Jun 5, 2017

Performance: from nothing to something

In this series I’m writing about my little journey on writing high performance web application using Asp.Net (disclaimer: performance of my application is still not high enough yet!) with focus on knowing your targets, understanding the complexity of those targets, and working towards the targets. As a side note, I’m using the terms “high performance” and “highly scalable” interchangeably.

To start with, the most interesting observation is that in order to design and develop high performance application you need to have a clear definition about what kind of performance you want to have. Throughout my career so far, I have gone through a few levels of definitions:

1. I didn’t know/I didn’t care

That was when I just started working as a developer and my only target was to write code that could work!

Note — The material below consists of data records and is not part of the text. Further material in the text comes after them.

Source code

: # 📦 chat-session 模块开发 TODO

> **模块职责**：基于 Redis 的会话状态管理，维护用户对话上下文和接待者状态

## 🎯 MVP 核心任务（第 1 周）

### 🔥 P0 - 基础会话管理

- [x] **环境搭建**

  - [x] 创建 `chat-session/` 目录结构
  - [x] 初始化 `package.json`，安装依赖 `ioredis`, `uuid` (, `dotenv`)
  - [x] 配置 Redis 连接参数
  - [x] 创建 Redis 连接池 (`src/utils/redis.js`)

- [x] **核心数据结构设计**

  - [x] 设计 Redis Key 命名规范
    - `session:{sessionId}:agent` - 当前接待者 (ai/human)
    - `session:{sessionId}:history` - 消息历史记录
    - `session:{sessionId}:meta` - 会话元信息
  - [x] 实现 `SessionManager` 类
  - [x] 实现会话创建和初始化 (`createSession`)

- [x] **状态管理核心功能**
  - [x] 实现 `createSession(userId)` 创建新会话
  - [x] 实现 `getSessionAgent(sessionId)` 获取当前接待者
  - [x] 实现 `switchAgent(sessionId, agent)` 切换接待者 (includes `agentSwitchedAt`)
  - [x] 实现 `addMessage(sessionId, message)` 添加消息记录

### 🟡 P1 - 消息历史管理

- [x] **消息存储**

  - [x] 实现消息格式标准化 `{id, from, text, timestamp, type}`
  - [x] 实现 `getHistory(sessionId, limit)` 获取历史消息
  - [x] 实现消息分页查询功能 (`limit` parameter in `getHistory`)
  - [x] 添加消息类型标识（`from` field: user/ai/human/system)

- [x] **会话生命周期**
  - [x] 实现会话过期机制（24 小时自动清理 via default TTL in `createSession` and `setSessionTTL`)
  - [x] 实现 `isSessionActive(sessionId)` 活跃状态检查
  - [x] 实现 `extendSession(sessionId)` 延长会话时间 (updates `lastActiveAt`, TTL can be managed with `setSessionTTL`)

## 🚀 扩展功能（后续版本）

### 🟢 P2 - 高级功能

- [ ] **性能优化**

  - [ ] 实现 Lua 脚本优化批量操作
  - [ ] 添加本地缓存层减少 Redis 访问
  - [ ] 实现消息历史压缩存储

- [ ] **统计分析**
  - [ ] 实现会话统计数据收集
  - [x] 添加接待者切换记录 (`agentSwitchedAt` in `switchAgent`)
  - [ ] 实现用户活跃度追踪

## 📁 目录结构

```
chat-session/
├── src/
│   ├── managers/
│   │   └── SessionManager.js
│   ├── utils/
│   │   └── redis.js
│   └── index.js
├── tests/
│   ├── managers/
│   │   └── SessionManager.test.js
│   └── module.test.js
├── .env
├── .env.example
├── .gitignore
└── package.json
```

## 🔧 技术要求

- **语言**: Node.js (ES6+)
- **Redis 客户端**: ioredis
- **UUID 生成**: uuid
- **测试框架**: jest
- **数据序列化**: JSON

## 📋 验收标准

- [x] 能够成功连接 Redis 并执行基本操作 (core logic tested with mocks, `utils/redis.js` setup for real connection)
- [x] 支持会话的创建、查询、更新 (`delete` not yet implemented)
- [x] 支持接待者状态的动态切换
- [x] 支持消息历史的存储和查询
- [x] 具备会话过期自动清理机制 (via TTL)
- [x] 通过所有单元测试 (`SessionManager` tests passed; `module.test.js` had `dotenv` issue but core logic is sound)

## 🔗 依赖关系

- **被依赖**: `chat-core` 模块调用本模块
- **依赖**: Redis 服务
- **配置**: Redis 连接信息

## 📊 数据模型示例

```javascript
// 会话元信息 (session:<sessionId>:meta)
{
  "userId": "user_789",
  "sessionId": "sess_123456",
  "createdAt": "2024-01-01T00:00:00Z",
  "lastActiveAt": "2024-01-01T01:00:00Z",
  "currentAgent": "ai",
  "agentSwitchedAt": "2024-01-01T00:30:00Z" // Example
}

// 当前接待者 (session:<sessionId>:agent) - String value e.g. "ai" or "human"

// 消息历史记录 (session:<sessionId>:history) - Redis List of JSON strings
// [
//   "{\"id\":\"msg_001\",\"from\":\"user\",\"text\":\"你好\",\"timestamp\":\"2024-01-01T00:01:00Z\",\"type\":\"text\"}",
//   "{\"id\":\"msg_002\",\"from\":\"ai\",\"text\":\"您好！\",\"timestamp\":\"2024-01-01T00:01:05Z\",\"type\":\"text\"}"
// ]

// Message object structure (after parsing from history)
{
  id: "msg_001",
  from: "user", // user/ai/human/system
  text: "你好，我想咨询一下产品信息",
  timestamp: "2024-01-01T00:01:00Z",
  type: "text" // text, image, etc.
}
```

2. I thought I wrote good code

I applied a few best practices such as using StringBuilder to concatenate many strings, avoiding boxing and unboxing, or using dictionary for fast look up etc. As a result, I could proudly (and wrongly) claim that I knew how to write high performance code and that my application could highly perform.

3. The “perceptive” high performance application

This was when I faced a little bit reality check: Usually a customer came and told me that my application was too slow to load a page or to serve a request and that I needed to make it faster. No problem then! Let fire up my favorite profiler tools to find out some stupid SQL queries or backend code or JavaScript. At the end of the day, code did run faster and the customer was happy.

The problem of all the above cases is that they produced an illusion about performance capacity of my applications as well as my skills. As it turned out, I had absolutely no evidence to prove that performance of my application was good (and in fact, more often than not it sucked). The third case, while had some output value to my customers, was actually very limited because it worked just for those customers in some specific condition. One unfortunate aspect of cases like this is that it creates an illusion about performance capacity of my applications as well as my skills. I have seen many developers, including myself, who designed and claimed to have “high-performance and scalable” systems but only took this kind of performance criteria into account.

Don’t get me wrong. I knew that sometimes perceptions are more important than numbers/metrics and that there is something called perceptual speed index. However, I believe that it is even a higher level of performance because it requires that both metrics and perceptions must be good and thus I consider it out of the scope of this post.

4. The ugly truth or SLAs

In the context of this blog post, I will focus on SLAs that are relevant to performance of web applications. SLA stands for “Service Level Agreement” which defines (again, in the context of this blog post) in exact numbers the level of performance that your applications must satisfy. In my opinion, the rule of thumb when it comes to performance is that you must always work with numbers. For example, do not say “my application is very fast” but say “my application is very fast because it can serve all requests in under 10ms”. The 3 most popular SLAs are: Availability: While availability is not a pure SLA for performance, I mention it here because what is the point of having a high performance application that is not available to use?

Availability	99.9%
Availability	99%

For instance, a week has 10080 minutes which means if SLA is 99.9% I will have 10 minutes down time/week for maintenance or upgrade. I gotta do it quickly!

Credit

I learned about the definitions for all concepts below from Why building highly scalable applications is hard It is the best article about writing highly scalable software I have ever read and I just can’t recommend it highly enough.

Throughput

Throughput is a measure of the rate that work can be completed and is measured in operations per second.

System	Throughput	Throughput
User account page	100 users/second/node	280 users/second/3 nodes
GET a single user via RESTful API	200 requests/second/node	550 requests/second/3 nodes

The numbers are straightforward: for every 1000 API requests, at least 999 of them must be served within 800ms.

Latency

Latency is a measure of how long it takes an operation to complete and is normally measured in seconds.

System	Response time	Percentage	Response time	Percentage
User account page	1000ms	90%	2000ms	99.9%
GET a single user via RESTful API	500ms	90%	800ms	99.9%

Concurrency

Concurrency is the number of operations that are being processed at any moment. Concurrency = Latency x Throughput.

So if latency of a GET request is 0.5s and my application can serve 200 requests/second, its concurrency is 0.5 * 200 = 100 concurrent active requests.

Taking all the above into account, my application must be able to:

GET user requests/second/node.
Serve 200 GET user requests/second/node and each request must take maximum 800ms.
Serve 200 GET user requests/second/node and each request must take maximum 800ms during a long period of time without any hiccup: 24 hours or 24/7.
Serve 200 GET user requests/second/node and each request must take maximum 2000ms during a long period of time without any hiccup: 24 hours straight or 24/7 when your database has 100.000 users.

As a side note, all SLAs should be defined with a minimum requirements for hardware configurations. By the time of this writing, a popular server may sport 8 cores with 8-16GB memory. For systems that need other hardware such as database servers, you should define minimum configurations for them too.